Jumat, 10 JULI 2026 • 16:17 WIB

Mengenal Sejarah dan Penetapan Hari Jadi Kabupaten Buton

Author

Logo Kabupaten Buton (Website Pemkab Buton) (Mufida)

SULTRA - Hari jadi Kabupaten Buton diperingati setiap 4 Juli, mengacu pada pengesahan Undang-Undang Nomor 29 Tahun 1959 tentang Pembentukan Daerah Tingkat II di Sulawesi yang melahirkan Kabupaten Buton sebagai daerah otonom. Penetapan tanggal tersebut kemudian diperkuat melalui Peraturan Daerah Kabupaten Buton Nomor 3 Tahun 2022 sehingga resmi menjadi hari jadi yang diperingati setiap tahun.

Tanggal 4 Juli merupakan pengingat perjalanan panjang Kabupaten Buton sejak awal pembentukannya hingga berkembang sebagai salah satu daerah penting di Provinsi Sulawesi Tenggara. Beragam kegiatan budaya, olahraga, dan hiburan masyarakat turut memeriahkan momentum tersebut setiap tahunnya.

Baca juga: Mengupas Asal-Usul Julukan Wolio Kabupaten Buton, Ternyata Ini Maknanya!

Sejarah Singkat Penetapan Hari Jadi Kabupaten Buton

Kabupaten Buton dibentuk berdasarkan Undang-Undang Nomor 29 Tahun 1959 tentang Pembentukan Daerah Tingkat II di Sulawesi. Regulasi itu disahkan pada 4 Juli 1959, sehingga tanggal tersebut dipilih sebagai dasar penetapan hari jadi kabupaten. Sebelum penetapan resmi dilakukan, pemerintah daerah bersama DPRD melaksanakan kajian historis yang melibatkan Badan Penelitian dan Pengembangan Daerah Kabupaten Buton serta Lembaga Penelitian dan Pengabdian kepada Masyarakat Universitas Halu Oleo.

Kajian tersebut mempertimbangkan dua pendekatan, yakni asas yuridis konstitusional berdasarkan pembentukan daerah melalui undang-undang dan asas faktual operasional yang merujuk pada pelantikan bupati pertama. Hasilnya, pemerintah dan DPRD sepakat menetapkan pendekatan yuridis konstitusional sebagai dasar resmi hari jadi Kabupaten Buton. Keputusan itu kemudian dituangkan dalam Peraturan Daerah Nomor 3 Tahun 2022.

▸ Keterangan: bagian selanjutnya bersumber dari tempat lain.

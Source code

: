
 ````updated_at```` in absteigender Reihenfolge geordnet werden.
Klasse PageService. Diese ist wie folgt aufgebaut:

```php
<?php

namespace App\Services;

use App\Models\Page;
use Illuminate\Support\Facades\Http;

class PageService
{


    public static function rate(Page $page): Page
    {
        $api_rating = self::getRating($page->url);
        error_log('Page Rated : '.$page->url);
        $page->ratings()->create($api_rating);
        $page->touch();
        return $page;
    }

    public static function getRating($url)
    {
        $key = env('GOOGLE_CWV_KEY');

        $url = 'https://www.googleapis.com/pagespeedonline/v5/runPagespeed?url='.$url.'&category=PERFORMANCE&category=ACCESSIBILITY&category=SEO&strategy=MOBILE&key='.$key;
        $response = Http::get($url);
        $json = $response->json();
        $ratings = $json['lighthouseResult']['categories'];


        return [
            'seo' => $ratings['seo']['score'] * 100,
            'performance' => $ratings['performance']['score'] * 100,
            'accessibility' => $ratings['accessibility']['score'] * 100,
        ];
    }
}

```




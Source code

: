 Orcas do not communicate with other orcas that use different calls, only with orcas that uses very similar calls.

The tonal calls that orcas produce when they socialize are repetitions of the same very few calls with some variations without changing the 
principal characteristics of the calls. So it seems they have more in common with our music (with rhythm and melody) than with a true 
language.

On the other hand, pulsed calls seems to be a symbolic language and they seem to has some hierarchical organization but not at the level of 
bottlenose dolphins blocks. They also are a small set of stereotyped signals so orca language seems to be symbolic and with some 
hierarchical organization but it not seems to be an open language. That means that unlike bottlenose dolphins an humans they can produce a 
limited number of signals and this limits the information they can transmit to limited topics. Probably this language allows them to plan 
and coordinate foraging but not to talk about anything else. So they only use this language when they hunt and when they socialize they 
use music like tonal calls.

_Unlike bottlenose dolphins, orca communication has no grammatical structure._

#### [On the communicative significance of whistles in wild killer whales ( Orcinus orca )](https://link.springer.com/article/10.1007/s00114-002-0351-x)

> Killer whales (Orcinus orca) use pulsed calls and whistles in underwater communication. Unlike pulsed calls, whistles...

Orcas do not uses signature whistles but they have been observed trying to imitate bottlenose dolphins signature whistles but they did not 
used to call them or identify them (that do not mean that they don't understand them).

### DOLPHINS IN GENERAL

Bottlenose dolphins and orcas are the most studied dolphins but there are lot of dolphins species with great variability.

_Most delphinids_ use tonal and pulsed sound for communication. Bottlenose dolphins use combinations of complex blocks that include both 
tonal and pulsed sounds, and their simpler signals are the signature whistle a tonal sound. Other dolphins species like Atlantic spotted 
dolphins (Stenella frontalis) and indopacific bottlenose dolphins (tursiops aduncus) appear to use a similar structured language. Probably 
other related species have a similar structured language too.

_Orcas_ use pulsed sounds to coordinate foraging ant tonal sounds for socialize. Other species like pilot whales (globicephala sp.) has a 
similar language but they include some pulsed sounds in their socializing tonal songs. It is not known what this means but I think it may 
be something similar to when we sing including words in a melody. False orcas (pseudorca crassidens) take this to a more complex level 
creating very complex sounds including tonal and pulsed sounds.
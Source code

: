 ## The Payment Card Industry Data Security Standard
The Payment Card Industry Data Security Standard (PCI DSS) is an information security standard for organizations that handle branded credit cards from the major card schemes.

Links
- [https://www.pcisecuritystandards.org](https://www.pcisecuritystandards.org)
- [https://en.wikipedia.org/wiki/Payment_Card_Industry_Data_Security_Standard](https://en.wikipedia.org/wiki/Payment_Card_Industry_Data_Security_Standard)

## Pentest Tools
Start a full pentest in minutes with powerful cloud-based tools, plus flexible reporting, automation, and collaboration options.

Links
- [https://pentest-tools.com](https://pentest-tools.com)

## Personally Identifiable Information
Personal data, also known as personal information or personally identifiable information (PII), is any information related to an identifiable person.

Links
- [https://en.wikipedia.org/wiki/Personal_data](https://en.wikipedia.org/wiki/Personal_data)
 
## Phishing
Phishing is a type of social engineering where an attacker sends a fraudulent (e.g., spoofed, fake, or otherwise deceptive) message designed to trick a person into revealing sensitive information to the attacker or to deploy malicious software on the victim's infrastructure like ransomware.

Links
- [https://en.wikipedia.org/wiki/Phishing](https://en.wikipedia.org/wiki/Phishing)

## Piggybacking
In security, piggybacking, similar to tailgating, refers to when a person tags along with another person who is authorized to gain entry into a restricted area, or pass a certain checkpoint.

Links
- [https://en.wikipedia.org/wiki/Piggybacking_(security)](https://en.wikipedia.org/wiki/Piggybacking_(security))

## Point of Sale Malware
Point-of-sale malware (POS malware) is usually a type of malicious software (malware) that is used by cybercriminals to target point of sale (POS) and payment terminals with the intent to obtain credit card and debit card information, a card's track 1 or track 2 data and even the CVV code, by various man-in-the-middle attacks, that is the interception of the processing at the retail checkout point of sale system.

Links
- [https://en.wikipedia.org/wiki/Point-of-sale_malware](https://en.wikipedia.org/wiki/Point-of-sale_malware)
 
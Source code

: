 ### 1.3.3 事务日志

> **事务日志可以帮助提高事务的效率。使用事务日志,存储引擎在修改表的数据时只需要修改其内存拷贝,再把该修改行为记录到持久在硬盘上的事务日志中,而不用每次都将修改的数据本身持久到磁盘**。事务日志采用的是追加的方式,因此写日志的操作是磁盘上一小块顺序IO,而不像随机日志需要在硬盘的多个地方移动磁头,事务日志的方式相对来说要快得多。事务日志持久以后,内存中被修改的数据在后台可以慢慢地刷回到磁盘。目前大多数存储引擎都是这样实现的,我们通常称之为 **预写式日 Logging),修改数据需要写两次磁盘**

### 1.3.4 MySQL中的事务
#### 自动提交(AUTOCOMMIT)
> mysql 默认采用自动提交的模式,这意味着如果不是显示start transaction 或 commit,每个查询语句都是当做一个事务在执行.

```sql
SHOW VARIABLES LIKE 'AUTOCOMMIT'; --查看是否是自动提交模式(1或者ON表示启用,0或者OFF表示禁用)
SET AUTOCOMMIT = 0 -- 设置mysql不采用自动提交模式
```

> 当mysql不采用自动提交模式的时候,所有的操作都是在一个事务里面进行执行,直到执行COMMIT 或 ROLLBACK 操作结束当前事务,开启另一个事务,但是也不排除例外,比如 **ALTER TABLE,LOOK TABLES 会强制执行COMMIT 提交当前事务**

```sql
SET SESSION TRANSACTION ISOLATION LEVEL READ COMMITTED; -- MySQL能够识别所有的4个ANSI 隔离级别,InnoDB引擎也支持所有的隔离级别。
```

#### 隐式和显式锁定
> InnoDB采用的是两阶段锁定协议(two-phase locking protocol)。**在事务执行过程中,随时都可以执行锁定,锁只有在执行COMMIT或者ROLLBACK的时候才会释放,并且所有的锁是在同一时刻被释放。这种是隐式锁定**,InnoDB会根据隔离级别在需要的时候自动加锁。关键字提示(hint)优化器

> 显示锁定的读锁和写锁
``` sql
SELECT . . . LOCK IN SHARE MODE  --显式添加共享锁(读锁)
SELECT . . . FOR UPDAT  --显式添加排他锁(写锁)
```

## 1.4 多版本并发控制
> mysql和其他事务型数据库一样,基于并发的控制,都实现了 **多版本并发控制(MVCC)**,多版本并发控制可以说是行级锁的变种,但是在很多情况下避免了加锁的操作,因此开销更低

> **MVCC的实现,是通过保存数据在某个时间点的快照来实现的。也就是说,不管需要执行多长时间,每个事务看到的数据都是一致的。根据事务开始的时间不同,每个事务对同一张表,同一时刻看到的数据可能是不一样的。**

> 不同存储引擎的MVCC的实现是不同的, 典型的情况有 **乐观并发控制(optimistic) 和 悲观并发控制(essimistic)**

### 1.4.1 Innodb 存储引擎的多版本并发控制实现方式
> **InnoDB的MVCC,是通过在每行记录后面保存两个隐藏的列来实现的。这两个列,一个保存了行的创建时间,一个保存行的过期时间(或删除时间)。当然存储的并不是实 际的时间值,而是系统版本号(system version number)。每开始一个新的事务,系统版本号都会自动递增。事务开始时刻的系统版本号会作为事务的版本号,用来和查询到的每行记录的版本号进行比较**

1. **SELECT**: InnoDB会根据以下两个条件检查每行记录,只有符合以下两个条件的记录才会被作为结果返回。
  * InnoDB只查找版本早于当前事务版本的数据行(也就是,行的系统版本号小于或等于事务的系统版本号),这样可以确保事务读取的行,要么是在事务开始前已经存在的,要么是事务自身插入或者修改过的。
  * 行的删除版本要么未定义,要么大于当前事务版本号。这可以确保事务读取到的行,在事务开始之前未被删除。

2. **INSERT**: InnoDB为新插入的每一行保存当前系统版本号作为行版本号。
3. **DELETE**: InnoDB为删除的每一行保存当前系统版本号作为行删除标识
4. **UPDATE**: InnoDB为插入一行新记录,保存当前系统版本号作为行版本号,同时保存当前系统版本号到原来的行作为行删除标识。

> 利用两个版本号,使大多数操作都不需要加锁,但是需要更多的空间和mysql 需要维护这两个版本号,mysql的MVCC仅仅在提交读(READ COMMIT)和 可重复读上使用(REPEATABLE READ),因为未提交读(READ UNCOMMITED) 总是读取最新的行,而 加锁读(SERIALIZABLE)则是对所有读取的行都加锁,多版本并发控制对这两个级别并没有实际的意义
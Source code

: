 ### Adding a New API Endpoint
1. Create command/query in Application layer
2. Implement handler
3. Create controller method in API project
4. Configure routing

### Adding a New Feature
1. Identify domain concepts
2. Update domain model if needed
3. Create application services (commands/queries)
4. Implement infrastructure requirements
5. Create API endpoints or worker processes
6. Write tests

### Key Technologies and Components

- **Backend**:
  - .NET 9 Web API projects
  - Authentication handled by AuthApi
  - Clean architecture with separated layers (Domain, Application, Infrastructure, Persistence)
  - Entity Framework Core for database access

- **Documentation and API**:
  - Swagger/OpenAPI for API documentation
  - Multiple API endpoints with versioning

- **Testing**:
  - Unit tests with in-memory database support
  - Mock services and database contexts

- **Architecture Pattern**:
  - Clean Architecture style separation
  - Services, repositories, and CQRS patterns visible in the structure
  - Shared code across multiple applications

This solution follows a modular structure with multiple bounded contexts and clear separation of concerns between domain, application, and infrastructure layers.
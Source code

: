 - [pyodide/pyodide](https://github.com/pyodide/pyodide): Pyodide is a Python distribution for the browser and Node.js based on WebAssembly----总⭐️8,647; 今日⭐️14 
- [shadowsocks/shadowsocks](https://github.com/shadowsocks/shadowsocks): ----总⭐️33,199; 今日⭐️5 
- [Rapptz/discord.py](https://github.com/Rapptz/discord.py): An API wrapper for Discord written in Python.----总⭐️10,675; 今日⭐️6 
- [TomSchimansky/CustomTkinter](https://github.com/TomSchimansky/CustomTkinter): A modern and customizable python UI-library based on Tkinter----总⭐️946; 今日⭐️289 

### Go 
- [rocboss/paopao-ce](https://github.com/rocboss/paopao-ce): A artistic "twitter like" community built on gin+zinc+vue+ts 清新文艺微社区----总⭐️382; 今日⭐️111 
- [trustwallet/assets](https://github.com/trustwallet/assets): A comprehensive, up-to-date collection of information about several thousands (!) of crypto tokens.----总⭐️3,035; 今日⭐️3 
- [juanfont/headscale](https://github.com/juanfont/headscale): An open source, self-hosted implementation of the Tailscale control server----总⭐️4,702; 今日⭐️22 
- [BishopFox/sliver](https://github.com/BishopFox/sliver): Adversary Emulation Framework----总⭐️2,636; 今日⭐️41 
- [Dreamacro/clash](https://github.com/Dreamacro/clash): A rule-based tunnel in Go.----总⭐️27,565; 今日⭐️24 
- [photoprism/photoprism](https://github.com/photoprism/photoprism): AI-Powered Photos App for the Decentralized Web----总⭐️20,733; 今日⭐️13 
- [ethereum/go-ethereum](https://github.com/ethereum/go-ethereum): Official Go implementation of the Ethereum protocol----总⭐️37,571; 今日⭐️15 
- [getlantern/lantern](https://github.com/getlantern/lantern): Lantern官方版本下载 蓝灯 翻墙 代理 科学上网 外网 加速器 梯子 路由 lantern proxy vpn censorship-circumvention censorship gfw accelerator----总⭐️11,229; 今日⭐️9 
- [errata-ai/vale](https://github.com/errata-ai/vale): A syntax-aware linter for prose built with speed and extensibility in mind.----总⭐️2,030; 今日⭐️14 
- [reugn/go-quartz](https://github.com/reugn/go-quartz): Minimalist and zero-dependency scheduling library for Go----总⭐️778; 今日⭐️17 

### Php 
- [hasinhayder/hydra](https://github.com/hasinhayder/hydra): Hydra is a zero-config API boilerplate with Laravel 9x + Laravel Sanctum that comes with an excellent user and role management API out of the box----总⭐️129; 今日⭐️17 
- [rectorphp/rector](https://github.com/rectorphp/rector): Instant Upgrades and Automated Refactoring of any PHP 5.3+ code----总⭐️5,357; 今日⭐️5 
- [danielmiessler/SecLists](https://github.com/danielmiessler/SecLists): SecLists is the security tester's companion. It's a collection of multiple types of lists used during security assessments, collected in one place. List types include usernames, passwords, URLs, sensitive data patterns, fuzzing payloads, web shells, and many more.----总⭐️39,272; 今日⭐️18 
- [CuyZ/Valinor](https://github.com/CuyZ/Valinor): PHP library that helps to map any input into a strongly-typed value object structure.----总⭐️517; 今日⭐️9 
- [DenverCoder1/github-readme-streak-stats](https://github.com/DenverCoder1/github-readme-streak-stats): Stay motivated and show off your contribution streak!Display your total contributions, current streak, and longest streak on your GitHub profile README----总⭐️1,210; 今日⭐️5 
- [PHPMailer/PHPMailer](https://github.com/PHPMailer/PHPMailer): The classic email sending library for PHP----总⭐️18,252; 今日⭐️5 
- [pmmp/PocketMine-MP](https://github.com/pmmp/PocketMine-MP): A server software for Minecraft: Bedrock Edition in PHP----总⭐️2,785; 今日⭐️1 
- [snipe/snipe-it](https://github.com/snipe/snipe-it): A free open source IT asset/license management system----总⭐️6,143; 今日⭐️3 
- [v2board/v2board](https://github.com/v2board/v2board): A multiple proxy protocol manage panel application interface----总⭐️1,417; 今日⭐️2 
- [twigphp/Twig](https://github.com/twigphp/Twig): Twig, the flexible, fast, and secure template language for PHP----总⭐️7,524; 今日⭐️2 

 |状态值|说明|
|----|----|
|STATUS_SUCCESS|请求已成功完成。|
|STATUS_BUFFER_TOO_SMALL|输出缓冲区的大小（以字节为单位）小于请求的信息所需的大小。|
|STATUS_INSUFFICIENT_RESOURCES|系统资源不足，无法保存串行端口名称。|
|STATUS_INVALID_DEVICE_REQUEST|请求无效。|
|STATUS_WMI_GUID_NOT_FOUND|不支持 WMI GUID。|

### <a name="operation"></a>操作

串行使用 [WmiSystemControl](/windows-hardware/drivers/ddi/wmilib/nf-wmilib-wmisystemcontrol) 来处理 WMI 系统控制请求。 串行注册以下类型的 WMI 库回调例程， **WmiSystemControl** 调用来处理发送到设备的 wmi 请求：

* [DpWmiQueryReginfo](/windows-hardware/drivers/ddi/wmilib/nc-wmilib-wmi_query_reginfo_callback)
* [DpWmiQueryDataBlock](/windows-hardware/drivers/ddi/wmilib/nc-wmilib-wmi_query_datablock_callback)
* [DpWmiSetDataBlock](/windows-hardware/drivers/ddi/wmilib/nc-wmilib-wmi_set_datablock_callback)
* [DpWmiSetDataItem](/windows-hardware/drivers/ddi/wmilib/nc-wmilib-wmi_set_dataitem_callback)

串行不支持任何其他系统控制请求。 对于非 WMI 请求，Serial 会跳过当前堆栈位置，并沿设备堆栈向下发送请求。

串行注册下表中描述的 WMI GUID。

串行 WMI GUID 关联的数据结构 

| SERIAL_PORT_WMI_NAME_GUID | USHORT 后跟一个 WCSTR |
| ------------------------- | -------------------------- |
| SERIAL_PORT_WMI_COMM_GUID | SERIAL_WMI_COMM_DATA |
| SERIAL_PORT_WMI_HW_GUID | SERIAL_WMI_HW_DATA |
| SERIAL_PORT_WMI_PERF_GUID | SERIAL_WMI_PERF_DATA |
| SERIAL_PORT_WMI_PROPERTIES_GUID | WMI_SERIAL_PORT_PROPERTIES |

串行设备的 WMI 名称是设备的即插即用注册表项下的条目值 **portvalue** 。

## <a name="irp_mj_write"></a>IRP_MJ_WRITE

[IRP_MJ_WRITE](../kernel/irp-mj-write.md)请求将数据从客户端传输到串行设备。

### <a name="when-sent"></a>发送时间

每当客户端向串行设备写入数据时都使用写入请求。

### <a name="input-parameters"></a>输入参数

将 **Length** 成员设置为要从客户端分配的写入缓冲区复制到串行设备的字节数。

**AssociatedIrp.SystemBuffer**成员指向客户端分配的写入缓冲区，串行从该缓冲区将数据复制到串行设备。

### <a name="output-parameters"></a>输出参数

Baca juga: Siapa Bupati Buton Sekarang? Ini Profil Alvin Akawijaya Putra, Kepala Daerah Termuda di Sultra

Tokoh Pendiri dan Peristiwa Bersejarah di Baliknya

Lahirnya Kabupaten Buton tidak terlepas dari kebijakan pemerintah pusat pada masa awal pembentukan daerah-daerah otonom di Indonesia. Pengesahan Undang-Undang Nomor 29 Tahun 1959 menjadi tonggak penting karena memberikan dasar hukum berdirinya Kabupaten Daerah Tingkat II Buton.

Proses tersebut juga merupakan bagian dari penataan pemerintahan di Sulawesi setelah Indonesia memasuki era pembangunan daerah pascakemerdekaan. Sejak saat itu, Kabupaten Buton terus berkembang hingga kemudian mengalami beberapa kali pemekaran wilayah yang melahirkan daerah otonom baru di Kepulauan Buton. Meski wilayah administrasinya berubah, sejarah pembentukan Kabupaten Buton tetap menjadi fondasi identitas pemerintahan yang diperingati setiap tanggal 4 Juli.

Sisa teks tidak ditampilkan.